Of course, one can claim that secular society is turning people into objects. I don’t disagree with that. And true tzniut allows us to see each other as real human beings created B’Tzelem Elokim. But when we insist on women hiding their faces and reducing us to disembodied hands, some hair, kitchen objects, or green beans, that’s the definition of objectification. And all of this is being done in the name of tznius even though it’s the antithesis of tzniut.
All of this means that in fact, we are back in the slave mentality. We’re slaves to our physical and emotional desires and to the desire for purity. Instead of working with those and taking responsibility, which slaves cannot do, we have men who panic. And it’s not as though they try to hide themselves- rather, they insist that we women hide. This is a classic avoidance tactic and it only makes things worse.
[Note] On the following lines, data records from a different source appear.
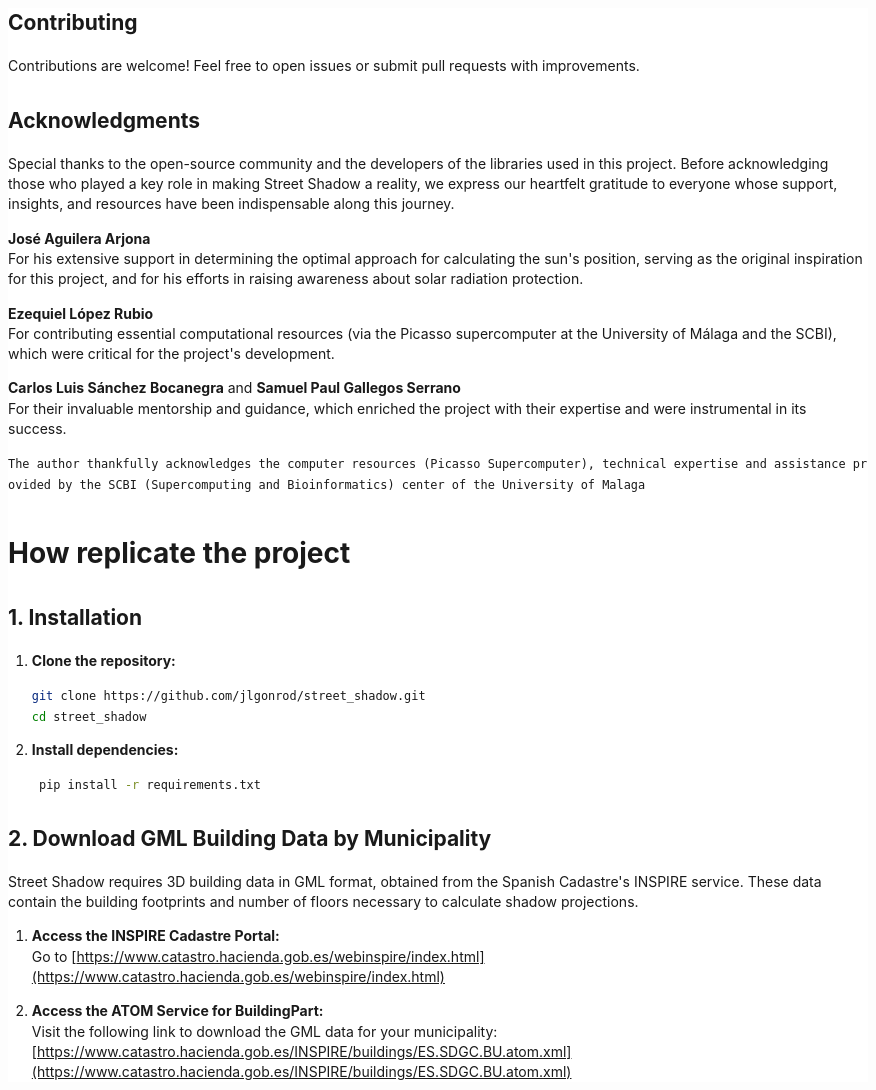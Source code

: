 ## Contributing
Contributions are welcome! Feel free to open issues or submit pull requests with improvements.

## Acknowledgments
Special thanks to the open-source community and the developers of the libraries used in this project. Before acknowledging those who played a key role in making Street Shadow a reality, we express our heartfelt gratitude to everyone whose support, insights, and resources have been indispensable along this journey.

**José Aguilera Arjona**  
For his extensive support in determining the optimal approach for calculating the sun's position, serving as the original inspiration for this project, and for his efforts in raising awareness about solar radiation protection.

**Ezequiel López Rubio**  
For contributing essential computational resources (via the Picasso supercomputer at the University of Málaga and the SCBI), which were critical for the project's development.

**Carlos Luis Sánchez Bocanegra** and **Samuel Paul Gallegos Serrano**  
For their invaluable mentorship and guidance, which enriched the project with their expertise and were instrumental in its success.

```
The author thankfully acknowledges the computer resources (Picasso Supercomputer), technical expertise and assistance provided by the SCBI (Supercomputing and Bioinformatics) center of the University of Malaga
```

# How replicate the project
## 1. Installation
1. **Clone the repository:**
   ```bash
   git clone https://github.com/jlgonrod/street_shadow.git
   cd street_shadow
   ```

2. **Install dependencies:**
   ```bash
    pip install -r requirements.txt
   ```
## 2. Download GML Building Data by Municipality
Street Shadow requires 3D building data in GML format, obtained from the Spanish Cadastre's INSPIRE service. These data contain the building footprints and number of floors necessary to calculate shadow projections.

1. **Access the INSPIRE Cadastre Portal:**<br>
Go to [https://www.catastro.hacienda.gob.es/webinspire/index.html](https://www.catastro.hacienda.gob.es/webinspire/index.html)

2. **Access the ATOM Service for BuildingPart:**<br>
Visit the following link to download the GML data for your municipality:  
[https://www.catastro.hacienda.gob.es/INSPIRE/buildings/ES.SDGC.BU.atom.xml](https://www.catastro.hacienda.gob.es/INSPIRE/buildings/ES.SDGC.BU.atom.xml)
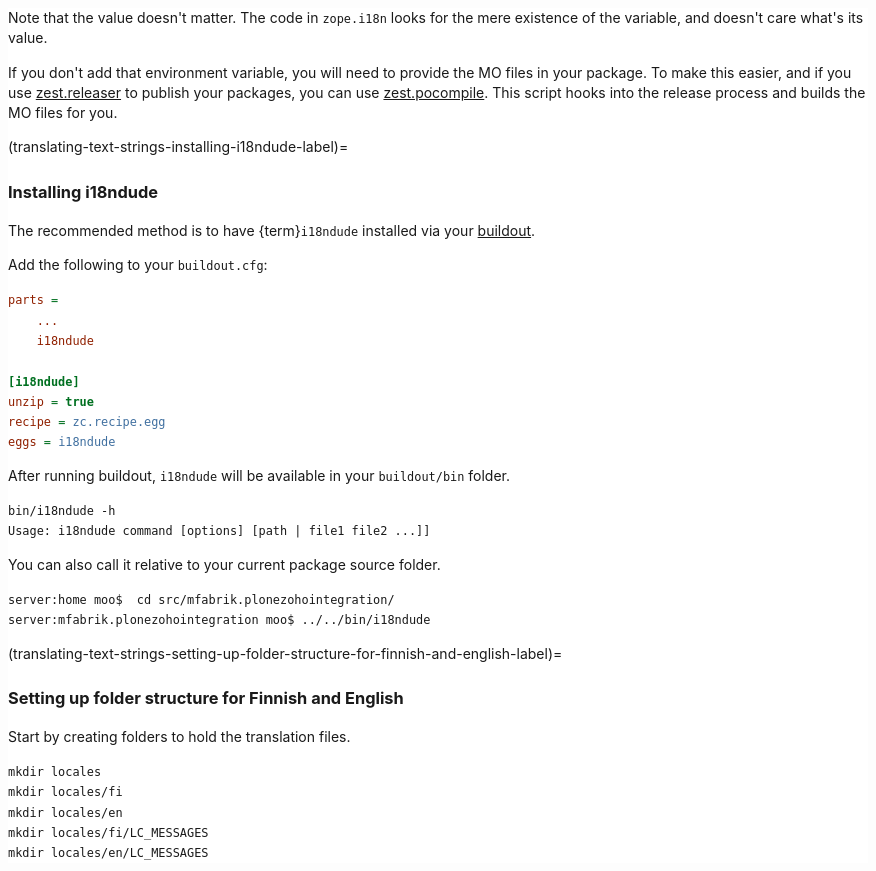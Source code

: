Note that the value doesn't matter.
The code in `zope.i18n` looks for the mere existence of the variable, and doesn't care what's its value.

If you don't add that environment variable, you will need to provide the MO files in your package.
To make this easier, and if you use [zest.releaser](https://pypi.org/project/zest.releaser/) to publish your packages, you can use [zest.pocompile](https://pypi.org/project/zest.pocompile/).
This script hooks into the release process and builds the MO files for you.


(translating-text-strings-installing-i18ndude-label)=

### Installing i18ndude

The recommended method is to have {term}`i18ndude` installed via your [buildout](https://www.buildout.org/en/latest/).

Add the following to your `buildout.cfg`:

```cfg
parts =
    ...
    i18ndude

[i18ndude]
unzip = true
recipe = zc.recipe.egg
eggs = i18ndude
```

After running buildout, `i18ndude` will be available in your `buildout/bin` folder.

```console
bin/i18ndude -h
Usage: i18ndude command [options] [path | file1 file2 ...]]
```

You can also call it relative to your current package source folder.

```console
server:home moo$  cd src/mfabrik.plonezohointegration/
server:mfabrik.plonezohointegration moo$ ../../bin/i18ndude
```


(translating-text-strings-setting-up-folder-structure-for-finnish-and-english-label)=

### Setting up folder structure for Finnish and English

Start by creating folders to hold the translation files.

```console
mkdir locales
mkdir locales/fi
mkdir locales/en
mkdir locales/fi/LC_MESSAGES
mkdir locales/en/LC_MESSAGES
```
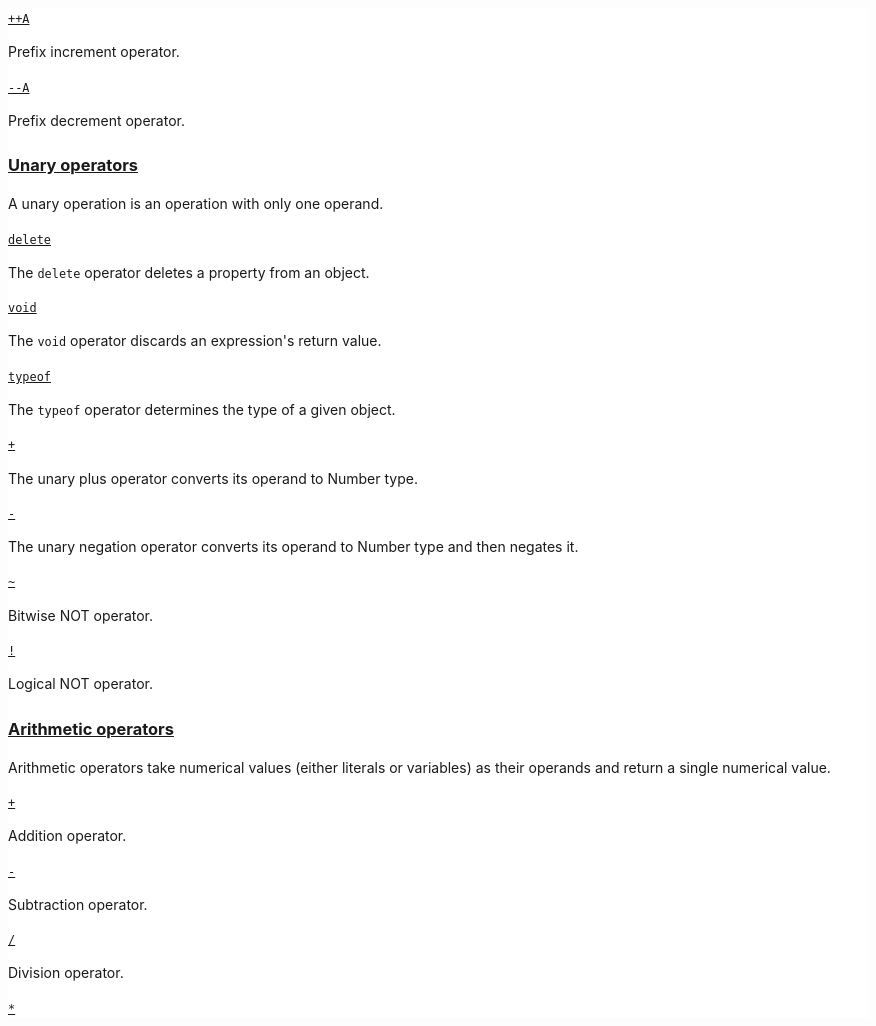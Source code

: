 [`++A`](https://developer.mozilla.org/en-US/docs/Web/JavaScript/Reference/Operators/Increment)

Prefix increment operator.

[`--A`](https://developer.mozilla.org/en-US/docs/Web/JavaScript/Reference/Operators/Decrement)

Prefix decrement operator.

### [Unary operators](https://developer.mozilla.org/en-US/docs/Web/JavaScript/Reference/Operators#unary_operators "Permalink to Unary operators")

A unary operation is an operation with only one operand.

[`delete`](https://developer.mozilla.org/en-US/docs/Web/JavaScript/Reference/Operators/delete)

The `delete` operator deletes a property from an object.

[`void`](https://developer.mozilla.org/en-US/docs/Web/JavaScript/Reference/Operators/void)

The `void` operator discards an expression's return value.

[`typeof`](https://developer.mozilla.org/en-US/docs/Web/JavaScript/Reference/Operators/typeof)

The `typeof` operator determines the type of a given object.

[`+`](https://developer.mozilla.org/en-US/docs/Web/JavaScript/Reference/Operators/Unary_plus)

The unary plus operator converts its operand to Number type.

[`-`](https://developer.mozilla.org/en-US/docs/Web/JavaScript/Reference/Operators/Unary_negation)

The unary negation operator converts its operand to Number type and then negates it.

[`~`](https://developer.mozilla.org/en-US/docs/Web/JavaScript/Reference/Operators/Bitwise_NOT)

Bitwise NOT operator.

[`!`](https://developer.mozilla.org/en-US/docs/Web/JavaScript/Reference/Operators/Logical_NOT)

Logical NOT operator.

### [Arithmetic operators](https://developer.mozilla.org/en-US/docs/Web/JavaScript/Reference/Operators#arithmetic_operators "Permalink to Arithmetic operators")

Arithmetic operators take numerical values (either literals or variables) as their operands and return a single numerical value.

[`+`](https://developer.mozilla.org/en-US/docs/Web/JavaScript/Reference/Operators/Addition)

Addition operator.

[`-`](https://developer.mozilla.org/en-US/docs/Web/JavaScript/Reference/Operators/Subtraction)

Subtraction operator.

[`/`](https://developer.mozilla.org/en-US/docs/Web/JavaScript/Reference/Operators/Division)

Division operator.

[`*`](https://developer.mozilla.org/en-US/docs/Web/JavaScript/Reference/Operators/Multiplication)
Instead, we need to take a stand in favor of the disciplines of Torah and Mitzvot. We need to take a stand in favor of TRUE tzniut, Kavod HaBriot (human dignity), and Derech Eretz (respect for others). We, men AND women, need to stop thinking of the erasing and silencing of women as “what’s the big deal?” Instead, we should be thinking that it’s no big deal to decide that “no, I won’t pay or donate any of my money to anyone or anything that allows women to be erased from view. It’s dehumanizing for women, infantilizing to men, and a Chillul Hashem.” Point made. No big deal.
We need to be the Jewish nation that left Mitzrayim and the slave mentality and never went back.